Cervasca, ferì l’uomo che gli aveva sparato: alla sbarra per tentato omicidio
La folle notte del 2015 finì con uno scambio di colpi d’arma da fuoco tra uno spacciatore albanese e un pizzaiolo calabreseDue uomini nel mezzo di una strada deserta alle quattro del mattino, uno di fronte all’altro. Il primo estrae una pistola e spara, colpendo incredibilmente la fibbia della cintura del secondo, che dopo essere caduto in terra fa fuoco a sua volta e ferisce l’aggressore mentre questo stava per darsi alla fuga. Sembra una scena da western ma lo scenario non è la frontiera americana, bensì il centro di Cervasca. Quella notte del 22 luglio 2015 tenne svegli parecchi residenti di via Cesare Pavese, terrorizzati dal rumore dei proiettili. In tutto ne vennero esplosi sette, due da un’arma e cinque dall’altra, stando ai bossoli ritrovati il giorno dopo dai Carabinieri, tra strisce di sangue che andavano a perdersi in un prato.
Ad avere la peggio era stato un cittadino albanese residente a Caraglio, il trentenne K.S., noto alle forze dell’ordine come spacciatore di stupefacenti. L’uomo si era presentato al Pronto Soccorso dell’ospedale di Cuneo la stessa notte, con due ferite alla gamba sinistra, una alla coscia e l’altra all’altezza del malleolo, rifiutandosi però di fornire chiarimenti in merito all’accaduto. Lo accompagnava la fidanzata, che in seguito aveva guidato i Carabinieri sul posto per un primo sopralluogo.

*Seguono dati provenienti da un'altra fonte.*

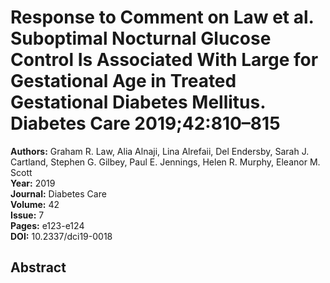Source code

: # Response to Comment on Law et al. Suboptimal Nocturnal Glucose Control Is Associated With Large for Gestational Age in Treated Gestational Diabetes Mellitus. Diabetes Care 2019;42:810–815

**Authors:** Graham R. Law, Alia Alnaji, Lina Alrefaii, Del Endersby, Sarah J. Cartland, Stephen G. Gilbey, Paul E. Jennings, Helen R. Murphy, Eleanor M. Scott  
**Year:** 2019  
**Journal:** Diabetes Care  
**Volume:** 42  
**Issue:** 7  
**Pages:** e123-e124  
**DOI:** 10.2337/dci19-0018  

## Abstract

Le indagini sugli spostamenti della coppia nelle ore precedenti avevano condotto i militari dell’Arma ad acquisire anche i tabulati telefonici di due residenti in via Pavese, il 35enne di origini calabresi A.C. e sua moglie. Ne era emerso che l’uomo aveva frequenti contatti con lo spacciatore ferito, anzi secondo alcune voci si sarebbe in seguito trasferito in una località ignota proprio per timore di qualche ritorsione. Al nuovo recapito gli investigatori erano risaliti poco dopo, ricostruendo i cambi di scuola della figlia di A.C.: quest’ultimo si era spostato a Boves con la famiglia, e lavorava in una pizzeria della frazione San Giacomo.
I Carabinieri l’avevano individuato nel novembre successivo, ritrovando sotto il sedile della sua auto una Beretta calibro 7,65, rubata da un’abitazione a Busca nel febbraio dello stesso anno. A quel punto il sospettato aveva preferito collaborare, consegnando alle forze dell’ordine i vestiti trapassati dal proiettile e fornendo la sua versione dell’accaduto. Al termine del primo processo, celebrato con rito abbreviato, A.C. era stato condannato a dieci anni di reclusione per tentato omicidio, porto d’armi abusivo e ricettazione. La Corte d'Appello di Torino ha però annullato la sentenza e disposto un nuovo procedimento.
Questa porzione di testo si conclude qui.